Ария Кейдж - Рёв Страница 25
Ария Кейдж - Рёв читать онлайн бесплатно
Я всё еще хочу утонуть в её объятиях, ощущать её кожу своей, слышать, как она зовет меня по имени и заставляет вдохнуть прежде, чем я уйду. Она мой воздух и моё солнце. Я хочу и нуждаюсь во всём этом, но так сильно устал, что не могу здраво мыслить. Я хочу исправить её, исправить нас, и это моя проблема.
Я не могу стереть из памяти потребность в её любви и прикосновениях. Не могу стереть желание поднять трубку и позвонить ей, или стереть образ ее развевающихся волос из-за легкого ветерка от нашего дерева. Но я могу вычеркнуть долгие минуты её отсутствия в моей жизни, когда я был напуган тем, что она может найти мне замену, потому что знаю, что она любит меня, и я никогда её не отпущу.
Я провожу руками по волосам и делаю самый глубокий исцеляющий вдох, беру мобильный и звоню в офис. Чтобы выжить – я заменю одну потребность другой. Чтобы просыпаться с новым рассветом и встречать день в одиночестве, пока она не будет готова строить нашу жизнь снизу и до самого верха, откуда я никогда не позволю ей упасть.
Я такой же, каким и был прежде чем мои глаза окончательно закрылись, только мне холодно, и я чувствую себя разбитым. Моё плечо ноет, но я должен идти на работу, мне придётся глубоко копать, маскировать одиночество и беспорядок, каким сейчас является наша жизнь. Так что я вытаскиваю свою задницу из постели и бегу от неё. Я принимаю душ и завариваю чёрный кофе. Закрываю дом, оберегая своё плечо от ненормального для 5 утра холода, пока не расслабляюсь в прогревающемся грузовике.

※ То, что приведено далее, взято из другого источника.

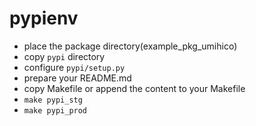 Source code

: # pypienv

- place the package directory(example_pkg_umihico)
- copy `pypi` directory
- configure `pypi/setup.py`
- prepare your README.md
- copy Makefile or append the content to your Makefile
- `make pypi_stg`
- `make pypi_prod`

К тому времени, как доберусь на работу, мой бригадир, Коннор, уже приступит к работе. Это крупнейший из наших заказов: новое поместье. Мы получили контракт, что было бы абсолютно невозможно, если бы я не начал собственный бизнес, после того, как получил отказ во всех строительных компаниях штата. Никто не хотел нанимать человека с судимостью, я понимаю это, но я сочувствую тем, кто не так удачлив и успешен, как я. Скорее всего, они попали обратно в тюрьму, так как не могут жить на минимальную зарплату или вообще не могут получить стабильную работу. Сейчас у меня контракт с государством на обучение тех, кто проходит реабилитацию, моему роду деятельности, с возможностью после предложить им трудоустройство. Пока всё проходит благополучно, несмотря на некоторое недовольство местных. Главным образом люди видят пользу, моя деятельность представляет собой символ моего покаяния ‒ делать что-то хорошее после всего случившегося.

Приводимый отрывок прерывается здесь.